New drug created to fight deadliest breast cancer
SCIENTISTS have developed a drug to fight the most aggressive form of breast cancer.
“Triple negative” cases are fastgrowing cancers that account for one in six cases and kill a quarter of sufferers within five years.
The drug will attack cells resistant to hormone therapy by migrating them to other organs through connective tissues and blood vessels, making them easier to treat.
The breakthrough, reported in the journal Nature Medicine, could revolutionise care for thousands of women.
Urgent
Professor Kristian Pietras, a researcher at Lund University in Sweden, said: “We have developed a new treatment strategy for aggressive and difficult-to-treat breast cancers that restores sensitivity to hormone therapy.
“These findings have major implications in the development of more effective treatments for patients with aggressive breast cancer.”
Tumours arise in two types of glandular tissue in the breast – the outer “basal” cells and inner “luminal” cells. The latter are much less dangerous than the former.
The scientists wrote: “Basal-like tumours have the highest recurrence rate, the shortest time to recurrence and the worst overall survival rate owing to a paucity of therapeutic targets.
“Thus, new treatment approaches for patients with basal-like breast cancer are urgently required.”

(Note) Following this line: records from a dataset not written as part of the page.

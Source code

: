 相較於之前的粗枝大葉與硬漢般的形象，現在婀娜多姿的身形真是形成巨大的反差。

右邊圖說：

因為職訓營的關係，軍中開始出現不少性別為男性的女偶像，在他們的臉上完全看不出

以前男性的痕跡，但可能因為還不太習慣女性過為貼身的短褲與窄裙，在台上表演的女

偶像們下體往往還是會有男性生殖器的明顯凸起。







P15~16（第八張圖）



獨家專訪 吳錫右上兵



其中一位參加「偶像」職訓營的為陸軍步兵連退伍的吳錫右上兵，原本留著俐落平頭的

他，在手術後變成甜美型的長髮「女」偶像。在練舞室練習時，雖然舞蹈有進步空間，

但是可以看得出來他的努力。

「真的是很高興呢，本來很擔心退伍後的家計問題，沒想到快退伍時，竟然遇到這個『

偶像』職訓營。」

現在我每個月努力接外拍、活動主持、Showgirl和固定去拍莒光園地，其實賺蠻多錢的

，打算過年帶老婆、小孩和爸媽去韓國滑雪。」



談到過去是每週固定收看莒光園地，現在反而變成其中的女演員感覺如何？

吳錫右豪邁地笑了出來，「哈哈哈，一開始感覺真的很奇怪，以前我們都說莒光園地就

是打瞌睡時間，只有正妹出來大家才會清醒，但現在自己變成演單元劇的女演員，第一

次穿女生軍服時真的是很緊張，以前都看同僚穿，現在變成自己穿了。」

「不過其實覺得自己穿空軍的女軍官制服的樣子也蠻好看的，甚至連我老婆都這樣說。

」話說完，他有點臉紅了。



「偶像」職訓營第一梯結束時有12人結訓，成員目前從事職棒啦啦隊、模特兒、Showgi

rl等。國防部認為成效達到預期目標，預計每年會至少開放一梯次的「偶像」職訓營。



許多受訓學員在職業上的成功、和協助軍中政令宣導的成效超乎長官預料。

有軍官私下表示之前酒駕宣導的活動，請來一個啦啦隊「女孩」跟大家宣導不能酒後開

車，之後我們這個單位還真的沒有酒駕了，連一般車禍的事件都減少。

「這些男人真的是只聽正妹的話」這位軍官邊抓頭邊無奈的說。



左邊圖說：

Prof Pietras, who has worked with researchers in Germany and Australia, identified how high levels of a growth factor in basal cells, named PDGF-CC, allows aggressive cancers to spread more easily.
After comparing more than 1,450 specimens of tumours, the inter-national team developed a drug that can block PDGF-CC.
This changed the cells from basal breast cancers into hormonesensitive luminal breast cancers – which are much more treatable.
More than 55,000 cases of breast cancer are diagnosed each year in the UK. The disease claims almost 11,500 lives every year in the UK.